• _WHAT IS BEING ASKED_:
Would you transcribe the records below exactly, omitting every picture?

########################################

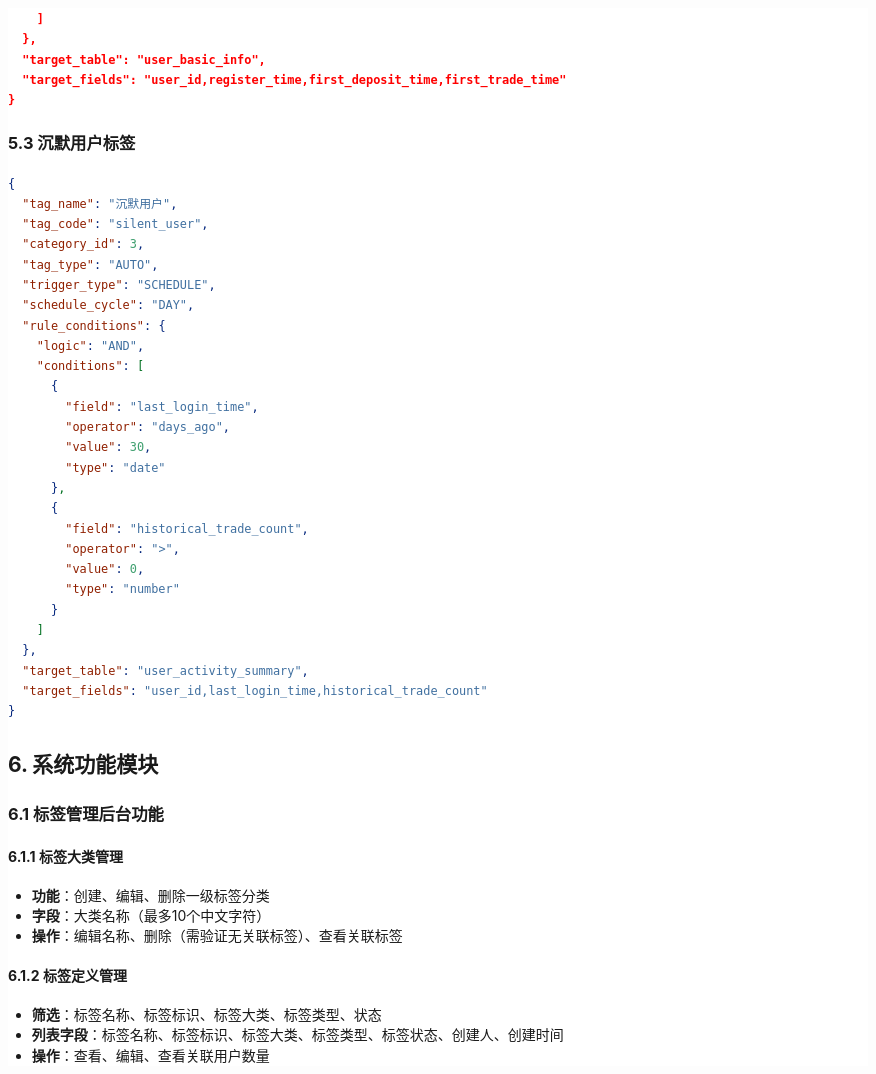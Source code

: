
 ```json
    ]
  },
  "target_table": "user_basic_info",
  "target_fields": "user_id,register_time,first_deposit_time,first_trade_time"
}
```

### 5.3 沉默用户标签
```json
{
  "tag_name": "沉默用户",
  "tag_code": "silent_user",
  "category_id": 3,
  "tag_type": "AUTO", 
  "trigger_type": "SCHEDULE",
  "schedule_cycle": "DAY",
  "rule_conditions": {
    "logic": "AND",
    "conditions": [
      {
        "field": "last_login_time",
        "operator": "days_ago",
        "value": 30,
        "type": "date"
      },
      {
        "field": "historical_trade_count",
        "operator": ">",
        "value": 0,
        "type": "number"
      }
    ]
  },
  "target_table": "user_activity_summary",
  "target_fields": "user_id,last_login_time,historical_trade_count"
}
```

## 6. 系统功能模块

### 6.1 标签管理后台功能

#### 6.1.1 标签大类管理
- **功能**：创建、编辑、删除一级标签分类
- **字段**：大类名称（最多10个中文字符）
- **操作**：编辑名称、删除（需验证无关联标签）、查看关联标签

#### 6.1.2 标签定义管理  
- **筛选**：标签名称、标签标识、标签大类、标签类型、状态
- **列表字段**：标签名称、标签标识、标签大类、标签类型、标签状态、创建人、创建时间
- **操作**：查看、编辑、查看关联用户数量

########################################

• _ANSWER SPACE_:
Source code

:
 ```json
    ]
  },
  "target_table": "user_basic_info",
  "target_fields": "user_id,register_time,first_deposit_time,first_trade_time"
}
```

### 5.3 沉默用户标签
```json
{
  "tag_name": "沉默用户",
  "tag_code": "silent_user",
  "category_id": 3,
  "tag_type": "AUTO", 
  "trigger_type": "SCHEDULE",
  "schedule_cycle": "DAY",
  "rule_conditions": {
    "logic": "AND",
    "conditions": [
      {
        "field": "last_login_time",
        "operator": "days_ago",
        "value": 30,
        "type": "date"
      },
      {
        "field": "historical_trade_count",
        "operator": ">",
        "value": 0,
        "type": "number"
      }
    ]
  },
  "target_table": "user_activity_summary",
  "target_fields": "user_id,last_login_time,historical_trade_count"
}
```

## 6. 系统功能模块

### 6.1 标签管理后台功能

#### 6.1.1 标签大类管理
- **功能**：创建、编辑、删除一级标签分类
- **字段**：大类名称（最多10个中文字符）
- **操作**：编辑名称、删除（需验证无关联标签）、查看关联标签

#### 6.1.2 标签定义管理  
- **筛选**：标签名称、标签标识、标签大类、标签类型、状态
- **列表字段**：标签名称、标签标识、标签大类、标签类型、标签状态、创建人、创建时间
- **操作**：查看、编辑、查看关联用户数量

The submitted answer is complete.